There were PCI cards at one time where you could plug-in PC133 SDRAM, you could get one to go upto 4gigs of space, and use that as a virtual drive, same as if you used your extra ram (not like there is such a thing as extra ram). This was back in the day of win98 which can't handle more than 128mb effeciently(sp?). I don't know anyone who had a ram drive, or bought any such pci card, but a few of my friends looked into it. The company also claimed fast access times and all.

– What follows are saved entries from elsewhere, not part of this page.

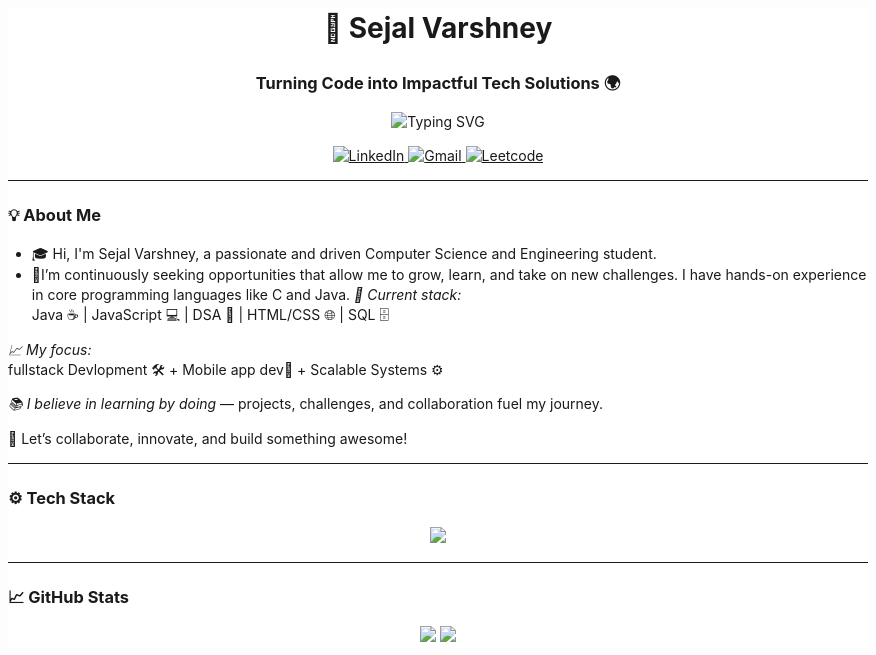 <h1 align="center">🚀 Sejal Varshney </h1>
<h3 align="center">Turning Code into Impactful Tech Solutions 🌍</h3>

<p align="center">
  <img src="https://readme-typing-svg.demolab.com?font=Fira+Code&weight=700&size=22&pause=1000&center=true&vCenter=true&width=435&lines=full+Stack+Developer;Problem+Solver+%26+Thinker;Passionate+Learner+%26+Builder" alt="Typing SVG" />
</p>

<p align="center">
  <a href="https://www.linkedin.com/in/sejal-varshney/" target="_blank">
    <img src="https://img.shields.io/badge/LinkedIn-blue?style=for-the-badge&logo=linkedin&logoColor=white" alt="LinkedIn"/>
  </a>
  <a href="mailto:sejalvarshney08279@gmail">
    <img src="https://img.shields.io/badge/Gmail-red?style=for-the-badge&logo=gmail&logoColor=white" alt="Gmail"/>
  </a>
  <a href="https://leetcode.com/u/Sejal_38/" target="_blank">
    <img src="https://img.shields.io/badge/Leetcode-black?style=for-the-badge&logo=leetcode&logoColor=orange" alt="Leetcode"/>
  </a>
</p>

---

### 💡 About Me

- 🎓 Hi, I'm Sejal Varshney, a passionate and driven Computer Science and Engineering student.  
- 🤖I’m continuously seeking opportunities that allow me to grow, learn, and take on new challenges. I have hands-on experience in core programming languages like 
    C and Java.
*🧠 Current stack:*  
Java ☕ | JavaScript 💻 | DSA 🔧 | HTML/CSS 🌐 | SQL 🗄 

*📈 My focus:*  
fullstack Devlopment 🛠 + Mobile app dev🧩 + Scalable Systems ⚙

*📚 I believe in learning by doing* — projects, challenges, and collaboration fuel my journey.

🤝 Let’s collaborate, innovate, and build something awesome!

---

### ⚙ Tech Stack

<p align="center">
  <img src="https://skillicons.dev/icons?i=java,js,html,css,node.js,sql,git,github,vscode,eclipse,intellij" />
</p>

---

### 📈 GitHub Stats

<p align="center">
  <img src="https://github-readme-stats.vercel.app/api?username=Sejalvarshney0827&show_icons=true&theme=gruvbox&hide_border=true" width="48%" />
  <img src="https://github-readme-stats.vercel.app/api/top-langs/?username=Sejalvarshney0827&layout=compact&theme=gruvbox&hide_border=true" width="48%" />
</p>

Anyways, I seem to be lost in my own ramblings . I'm sure just like flash cards were expensive at one time, this item, if adopted by the "niche" market, will eventually start to drop in price. There are alot of industries/businesses that would like an extremely fast, and extremely low failure rate drive. An example could be google, ofcourse if google were to buy these at their current price, it'd be out of business tomorrow. But if it was adopted by the select few that make said niche market, and that grew, price would come down.
We all are saying that it's ridiculous etc, but if you had the choice in say 10-20 years of a 999gb platter based drive for $200, vs. a 250gb solid state drive for $500 (I'm just throwing numbers out here), that "niche" market will grow considerably. I would personally choose a solid state one if it's advertised extremely low failure rate was true.
By the way, look at how common the Porsche is now. They built a cheaper version of their sports car, ppl started buying it, whether for name, or quality. At one time Porsche was a very exotic item.
Maybe I'm a dreamer, but I believe that it is the future. How far down the road I'm not sure, but it will become it.